Write the records out again without change. Leave the pictures behind.

::: Data to examine

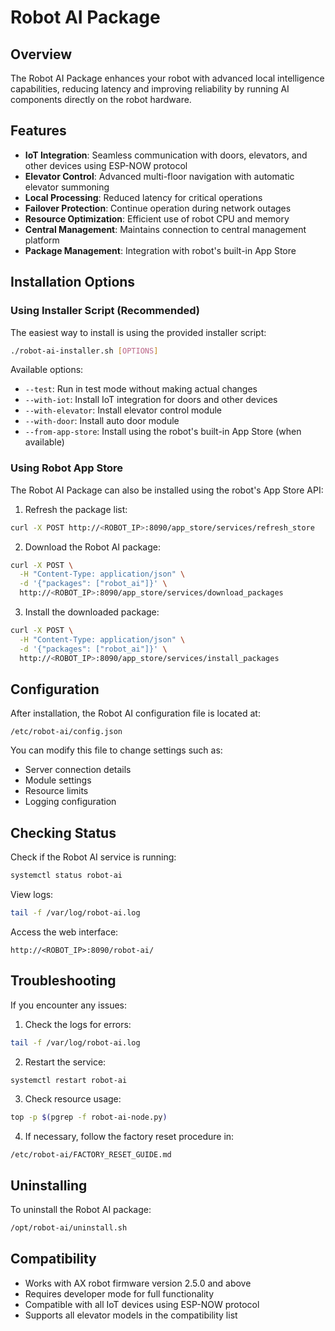 # Robot AI Package

## Overview

The Robot AI Package enhances your robot with advanced local intelligence capabilities, reducing latency and improving reliability by running AI components directly on the robot hardware.

## Features

- **IoT Integration**: Seamless communication with doors, elevators, and other devices using ESP-NOW protocol
- **Elevator Control**: Advanced multi-floor navigation with automatic elevator summoning
- **Local Processing**: Reduced latency for critical operations
- **Failover Protection**: Continue operation during network outages
- **Resource Optimization**: Efficient use of robot CPU and memory
- **Central Management**: Maintains connection to central management platform
- **Package Management**: Integration with robot's built-in App Store

## Installation Options

### Using Installer Script (Recommended)

The easiest way to install is using the provided installer script:

```bash
./robot-ai-installer.sh [OPTIONS]
```

Available options:
- `--test`: Run in test mode without making actual changes
- `--with-iot`: Install IoT integration for doors and other devices
- `--with-elevator`: Install elevator control module
- `--with-door`: Install auto door module
- `--from-app-store`: Install using the robot's built-in App Store (when available)

### Using Robot App Store

The Robot AI Package can also be installed using the robot's App Store API:

1. Refresh the package list:
```bash
curl -X POST http://<ROBOT_IP>:8090/app_store/services/refresh_store
```

2. Download the Robot AI package:
```bash
curl -X POST \
  -H "Content-Type: application/json" \
  -d '{"packages": ["robot_ai"]}' \
  http://<ROBOT_IP>:8090/app_store/services/download_packages
```

3. Install the downloaded package:
```bash
curl -X POST \
  -H "Content-Type: application/json" \
  -d '{"packages": ["robot_ai"]}' \
  http://<ROBOT_IP>:8090/app_store/services/install_packages
```

## Configuration

After installation, the Robot AI configuration file is located at:
```
/etc/robot-ai/config.json
```

You can modify this file to change settings such as:
- Server connection details
- Module settings
- Resource limits
- Logging configuration

## Checking Status

Check if the Robot AI service is running:
```bash
systemctl status robot-ai
```

View logs:
```bash
tail -f /var/log/robot-ai.log
```

Access the web interface:
```
http://<ROBOT_IP>:8090/robot-ai/
```

## Troubleshooting

If you encounter any issues:

1. Check the logs for errors:
```bash
tail -f /var/log/robot-ai.log
```

2. Restart the service:
```bash
systemctl restart robot-ai
```

3. Check resource usage:
```bash
top -p $(pgrep -f robot-ai-node.py)
```

4. If necessary, follow the factory reset procedure in:
```
/etc/robot-ai/FACTORY_RESET_GUIDE.md
```

## Uninstalling

To uninstall the Robot AI package:
```bash
/opt/robot-ai/uninstall.sh
```

## Compatibility

- Works with AX robot firmware version 2.5.0 and above
- Requires developer mode for full functionality
- Compatible with all IoT devices using ESP-NOW protocol
- Supports all elevator models in the compatibility list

::::::

*Solution to this problem*:
 # Robot AI Package

## Overview

The Robot AI Package enhances your robot with advanced local intelligence capabilities, reducing latency and improving reliability by running AI components directly on the robot hardware.

## Features

- **IoT Integration**: Seamless communication with doors, elevators, and other devices using ESP-NOW protocol
- **Elevator Control**: Advanced multi-floor navigation with automatic elevator summoning
- **Local Processing**: Reduced latency for critical operations
- **Failover Protection**: Continue operation during network outages
- **Resource Optimization**: Efficient use of robot CPU and memory
- **Central Management**: Maintains connection to central management platform
- **Package Management**: Integration with robot's built-in App Store

## Installation Options

### Using Installer Script (Recommended)

The easiest way to install is using the provided installer script:

```bash
./robot-ai-installer.sh [OPTIONS]
```

Available options:
- `--test`: Run in test mode without making actual changes
- `--with-iot`: Install IoT integration for doors and other devices
- `--with-elevator`: Install elevator control module
- `--with-door`: Install auto door module
- `--from-app-store`: Install using the robot's built-in App Store (when available)

### Using Robot App Store

The Robot AI Package can also be installed using the robot's App Store API:

1. Refresh the package list:
```bash
curl -X POST http://<ROBOT_IP>:8090/app_store/services/refresh_store
```

2. Download the Robot AI package:
```bash
curl -X POST \
  -H "Content-Type: application/json" \
  -d '{"packages": ["robot_ai"]}' \
  http://<ROBOT_IP>:8090/app_store/services/download_packages
```

3. Install the downloaded package:
```bash
curl -X POST \
  -H "Content-Type: application/json" \
  -d '{"packages": ["robot_ai"]}' \
  http://<ROBOT_IP>:8090/app_store/services/install_packages
```

## Configuration

After installation, the Robot AI configuration file is located at:
```
/etc/robot-ai/config.json
```

You can modify this file to change settings such as:
- Server connection details
- Module settings
- Resource limits
- Logging configuration

## Checking Status

Check if the Robot AI service is running:
```bash
systemctl status robot-ai
```

View logs:
```bash
tail -f /var/log/robot-ai.log
```

Access the web interface:
```
http://<ROBOT_IP>:8090/robot-ai/
```

## Troubleshooting

If you encounter any issues:

1. Check the logs for errors:
```bash
tail -f /var/log/robot-ai.log
```

2. Restart the service:
```bash
systemctl restart robot-ai
```

3. Check resource usage:
```bash
top -p $(pgrep -f robot-ai-node.py)
```

4. If necessary, follow the factory reset procedure in:
```
/etc/robot-ai/FACTORY_RESET_GUIDE.md
```

## Uninstalling

To uninstall the Robot AI package:
```bash
/opt/robot-ai/uninstall.sh
```

## Compatibility

- Works with AX robot firmware version 2.5.0 and above
- Requires developer mode for full functionality
- Compatible with all IoT devices using ESP-NOW protocol
- Supports all elevator models in the compatibility list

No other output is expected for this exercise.